Joseph Mallia of Newsday reports that a Nassau Supreme Court fraud claim against Dunkin’ Donuts’ parent company, brought by an investment company partly owned by former Islander and Hockey Hall of Famer Pat LaFontaine, will proceed after a judge’s ruling this week.
Editor’s note: Be sure to read Janet Spark’s article at Blue MauMau: Judge Grants Fraud Trial Against Dunkin’, Kainos
The suit accuses Dunkin’ Brands and other defendants of “fraud, concealment and negligent misrepresentation” after LaFontaine’s company invested, and lost, at least $1.75 million.
LaFontaine’s company, High Tides Llc, says it was induced to keep investing in a Dunkin’ Donuts franchise group, even as the group was on the edge of insolvency.
Nassau Judge Stephen A. Bucaria issued a court order in the case Tuesday, dismissing some claims and keeping others, so the case remains active. No date has been set for the next hearing. Attorneys for both sides in the case were unavailable for comment Thursday. LaFontaine is not a party in the suit, though he is a director of the company that filed it.

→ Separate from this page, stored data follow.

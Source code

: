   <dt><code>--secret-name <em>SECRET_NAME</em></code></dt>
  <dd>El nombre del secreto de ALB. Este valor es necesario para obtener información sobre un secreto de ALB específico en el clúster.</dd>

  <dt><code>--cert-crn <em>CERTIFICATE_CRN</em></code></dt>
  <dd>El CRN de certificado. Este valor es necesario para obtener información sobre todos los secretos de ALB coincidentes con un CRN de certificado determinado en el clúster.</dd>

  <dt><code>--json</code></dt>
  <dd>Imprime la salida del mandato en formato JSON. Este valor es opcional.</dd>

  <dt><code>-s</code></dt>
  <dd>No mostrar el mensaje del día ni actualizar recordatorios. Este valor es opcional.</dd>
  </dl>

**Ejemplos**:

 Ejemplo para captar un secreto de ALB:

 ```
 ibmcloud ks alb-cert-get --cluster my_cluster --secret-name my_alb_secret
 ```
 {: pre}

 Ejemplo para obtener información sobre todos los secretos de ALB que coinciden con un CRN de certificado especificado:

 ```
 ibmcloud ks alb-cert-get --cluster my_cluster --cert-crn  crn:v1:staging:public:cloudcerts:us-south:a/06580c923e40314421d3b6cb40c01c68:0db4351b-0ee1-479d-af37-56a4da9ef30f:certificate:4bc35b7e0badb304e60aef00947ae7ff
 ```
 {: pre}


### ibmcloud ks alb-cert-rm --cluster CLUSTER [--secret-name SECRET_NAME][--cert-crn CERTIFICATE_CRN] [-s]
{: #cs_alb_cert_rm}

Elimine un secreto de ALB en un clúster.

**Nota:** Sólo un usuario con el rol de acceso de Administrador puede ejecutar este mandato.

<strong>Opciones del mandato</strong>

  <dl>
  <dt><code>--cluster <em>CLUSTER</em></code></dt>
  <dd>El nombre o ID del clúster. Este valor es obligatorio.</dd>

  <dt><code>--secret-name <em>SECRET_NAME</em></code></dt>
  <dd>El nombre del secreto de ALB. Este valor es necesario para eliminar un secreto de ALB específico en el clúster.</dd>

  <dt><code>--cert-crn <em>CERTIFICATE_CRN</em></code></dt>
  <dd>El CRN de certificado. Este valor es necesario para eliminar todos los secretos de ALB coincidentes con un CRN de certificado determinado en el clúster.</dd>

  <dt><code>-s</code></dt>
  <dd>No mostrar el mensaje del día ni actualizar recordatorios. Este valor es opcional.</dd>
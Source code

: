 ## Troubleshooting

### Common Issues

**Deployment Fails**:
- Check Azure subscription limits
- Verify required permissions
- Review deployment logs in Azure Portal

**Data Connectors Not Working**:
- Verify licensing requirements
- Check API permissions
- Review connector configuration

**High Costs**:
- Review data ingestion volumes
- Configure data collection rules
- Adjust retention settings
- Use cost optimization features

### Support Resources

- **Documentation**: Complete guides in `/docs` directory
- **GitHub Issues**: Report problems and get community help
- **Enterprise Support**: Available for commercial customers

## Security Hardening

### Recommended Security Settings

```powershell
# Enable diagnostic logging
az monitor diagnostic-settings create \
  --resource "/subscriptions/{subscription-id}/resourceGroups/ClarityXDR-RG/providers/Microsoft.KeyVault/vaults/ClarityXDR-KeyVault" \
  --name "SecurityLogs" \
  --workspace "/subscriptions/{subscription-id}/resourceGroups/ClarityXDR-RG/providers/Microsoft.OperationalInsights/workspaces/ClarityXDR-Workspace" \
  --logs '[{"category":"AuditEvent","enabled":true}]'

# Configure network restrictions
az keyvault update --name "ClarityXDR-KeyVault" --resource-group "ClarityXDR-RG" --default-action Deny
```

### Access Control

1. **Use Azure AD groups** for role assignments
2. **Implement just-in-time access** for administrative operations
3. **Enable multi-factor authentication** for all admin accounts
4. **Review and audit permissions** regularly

The case revolves around an ambitious plan by Kainos Partners Holding Co. Llc to open dozens of Dunkin’ Donuts stores in Buffalo, Las Vegas, Houston and South Carolina.
LaFontaine’s role included signing autographs at Buffalo-area Dunkin’ Donuts shops. In addition to his long stints as an Islander and a shorter time as a New York Ranger, LaFontaine is considered an all-time great with hockey’s Buffalo Sabres. His participation in the company was important because Kainos was competing in Buffalo against Tim Horton’s, a rival doughnut and coffee seller named for another former Sabres star. Newsday reported in 2004 that LaFontaine lives in Huntington.
In December 2008 a Kainos executive told LaFontaine that the total Kainos enterprise was worth $70 million, court records say. But by mid-December 2008 “Kainos was without money to continue operations.”
Kainos executives gave LaFontaine financial statements and induced him to keep investing even as Kainos was failing, the documents say. The lawsuit is not filed against Kainos, but individually names four executives of that company along with the corporation Dunkin’ Brands.